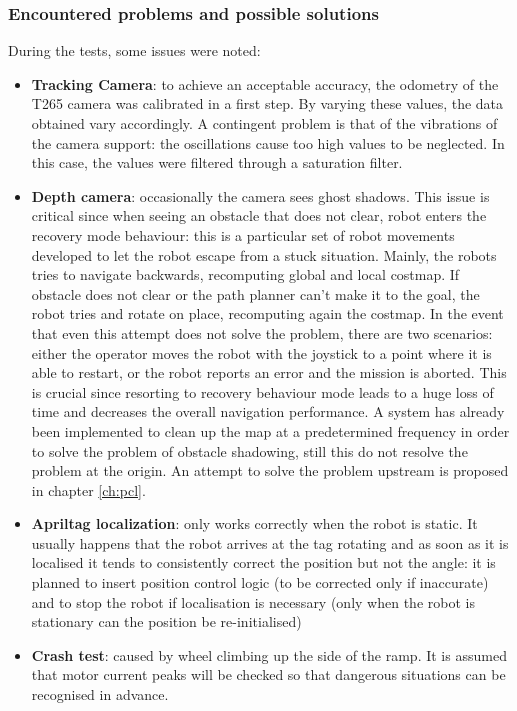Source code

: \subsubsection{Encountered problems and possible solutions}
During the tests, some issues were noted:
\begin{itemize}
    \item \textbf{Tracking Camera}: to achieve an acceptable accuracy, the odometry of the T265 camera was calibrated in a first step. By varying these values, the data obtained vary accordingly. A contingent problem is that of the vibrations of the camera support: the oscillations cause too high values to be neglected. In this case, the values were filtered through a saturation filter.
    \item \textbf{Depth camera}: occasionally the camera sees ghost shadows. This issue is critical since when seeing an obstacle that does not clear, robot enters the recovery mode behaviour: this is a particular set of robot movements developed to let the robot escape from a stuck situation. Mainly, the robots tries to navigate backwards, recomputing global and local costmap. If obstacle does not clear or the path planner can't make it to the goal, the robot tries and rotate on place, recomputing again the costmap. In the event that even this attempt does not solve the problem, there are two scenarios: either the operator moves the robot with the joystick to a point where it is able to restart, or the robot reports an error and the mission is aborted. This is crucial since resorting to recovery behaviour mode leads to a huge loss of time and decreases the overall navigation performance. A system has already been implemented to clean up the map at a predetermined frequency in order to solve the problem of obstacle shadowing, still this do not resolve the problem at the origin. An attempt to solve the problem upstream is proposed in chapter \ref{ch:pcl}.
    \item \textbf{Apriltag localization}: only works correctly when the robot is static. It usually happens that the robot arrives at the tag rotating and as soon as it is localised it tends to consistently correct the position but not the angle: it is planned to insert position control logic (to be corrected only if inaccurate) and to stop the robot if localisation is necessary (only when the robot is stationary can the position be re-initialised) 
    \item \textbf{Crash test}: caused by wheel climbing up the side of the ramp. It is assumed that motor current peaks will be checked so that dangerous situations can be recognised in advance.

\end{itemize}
____
• **The task**: Each line of the listing must be restated word for word, and the pictures left out.

• **Expected output**:
Source code

: \subsubsection{Encountered problems and possible solutions}
During the tests, some issues were noted:
\begin{itemize}
    \item \textbf{Tracking Camera}: to achieve an acceptable accuracy, the odometry of the T265 camera was calibrated in a first step. By varying these values, the data obtained vary accordingly. A contingent problem is that of the vibrations of the camera support: the oscillations cause too high values to be neglected. In this case, the values were filtered through a saturation filter.
    \item \textbf{Depth camera}: occasionally the camera sees ghost shadows. This issue is critical since when seeing an obstacle that does not clear, robot enters the recovery mode behaviour: this is a particular set of robot movements developed to let the robot escape from a stuck situation. Mainly, the robots tries to navigate backwards, recomputing global and local costmap. If obstacle does not clear or the path planner can't make it to the goal, the robot tries and rotate on place, recomputing again the costmap. In the event that even this attempt does not solve the problem, there are two scenarios: either the operator moves the robot with the joystick to a point where it is able to restart, or the robot reports an error and the mission is aborted. This is crucial since resorting to recovery behaviour mode leads to a huge loss of time and decreases the overall navigation performance. A system has already been implemented to clean up the map at a predetermined frequency in order to solve the problem of obstacle shadowing, still this do not resolve the problem at the origin. An attempt to solve the problem upstream is proposed in chapter \ref{ch:pcl}.
    \item \textbf{Apriltag localization}: only works correctly when the robot is static. It usually happens that the robot arrives at the tag rotating and as soon as it is localised it tends to consistently correct the position but not the angle: it is planned to insert position control logic (to be corrected only if inaccurate) and to stop the robot if localisation is necessary (only when the robot is stationary can the position be re-initialised) 
    \item \textbf{Crash test}: caused by wheel climbing up the side of the ramp. It is assumed that motor current peaks will be checked so that dangerous situations can be recognised in advance.

\end{itemize}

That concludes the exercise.